§ **Assigned task**: Within the records that follow, find every line containing the string "have". Copy those lines.

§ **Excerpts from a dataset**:
※ ※ ※
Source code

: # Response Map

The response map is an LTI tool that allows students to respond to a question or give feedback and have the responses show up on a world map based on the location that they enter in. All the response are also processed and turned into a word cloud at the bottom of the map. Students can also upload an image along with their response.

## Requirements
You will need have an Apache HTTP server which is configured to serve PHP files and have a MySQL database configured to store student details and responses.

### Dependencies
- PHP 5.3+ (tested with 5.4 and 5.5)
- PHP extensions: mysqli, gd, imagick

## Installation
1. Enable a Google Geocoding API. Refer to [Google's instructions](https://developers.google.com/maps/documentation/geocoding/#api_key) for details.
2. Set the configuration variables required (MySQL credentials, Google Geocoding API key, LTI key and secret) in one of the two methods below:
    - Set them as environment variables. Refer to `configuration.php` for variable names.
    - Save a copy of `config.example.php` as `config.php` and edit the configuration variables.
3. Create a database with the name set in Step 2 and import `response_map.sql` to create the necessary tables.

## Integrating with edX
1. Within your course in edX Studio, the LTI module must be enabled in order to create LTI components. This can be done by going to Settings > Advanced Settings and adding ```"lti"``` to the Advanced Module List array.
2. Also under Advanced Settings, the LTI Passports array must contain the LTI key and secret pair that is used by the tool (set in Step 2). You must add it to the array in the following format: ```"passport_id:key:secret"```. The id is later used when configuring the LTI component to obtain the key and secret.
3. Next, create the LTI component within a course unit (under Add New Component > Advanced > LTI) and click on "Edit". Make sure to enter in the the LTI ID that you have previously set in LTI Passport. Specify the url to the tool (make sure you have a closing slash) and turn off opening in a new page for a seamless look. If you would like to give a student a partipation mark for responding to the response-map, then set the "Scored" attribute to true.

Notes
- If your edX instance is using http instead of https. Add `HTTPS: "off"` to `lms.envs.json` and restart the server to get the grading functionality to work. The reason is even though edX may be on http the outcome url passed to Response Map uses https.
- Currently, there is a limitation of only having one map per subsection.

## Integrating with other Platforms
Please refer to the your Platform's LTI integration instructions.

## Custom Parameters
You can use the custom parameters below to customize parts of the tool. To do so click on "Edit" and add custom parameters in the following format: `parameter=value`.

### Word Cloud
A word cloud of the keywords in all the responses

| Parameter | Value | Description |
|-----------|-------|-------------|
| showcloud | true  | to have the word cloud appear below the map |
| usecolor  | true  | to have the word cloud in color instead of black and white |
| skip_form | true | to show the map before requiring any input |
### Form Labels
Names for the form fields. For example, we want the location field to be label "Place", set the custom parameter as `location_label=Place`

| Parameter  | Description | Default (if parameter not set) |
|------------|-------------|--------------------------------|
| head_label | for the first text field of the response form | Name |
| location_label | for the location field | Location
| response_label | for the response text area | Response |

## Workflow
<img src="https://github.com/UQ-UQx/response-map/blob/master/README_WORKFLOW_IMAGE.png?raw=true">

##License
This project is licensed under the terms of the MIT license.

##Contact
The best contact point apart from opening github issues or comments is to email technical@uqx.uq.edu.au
※ ※ ※
§ **Problem solution**:
The response map is an LTI tool that allows students to respond to a question or give feedback and have the responses show up on a world map based on the location that they enter in. All the response are also processed and turned into a word cloud at the bottom of the map. Students can also upload an image along with their response.
You will need have an Apache HTTP server which is configured to serve PHP files and have a MySQL database configured to store student details and responses.
3. Next, create the LTI component within a course unit (under Add New Component > Advanced > LTI) and click on "Edit". Make sure to enter in the the LTI ID that you have previously set in LTI Passport. Specify the url to the tool (make sure you have a closing slash) and turn off opening in a new page for a seamless look. If you would like to give a student a partipation mark for responding to the response-map, then set the "Scored" attribute to true.
| showcloud | true  | to have the word cloud appear below the map |
| usecolor  | true  | to have the word cloud in color instead of black and white |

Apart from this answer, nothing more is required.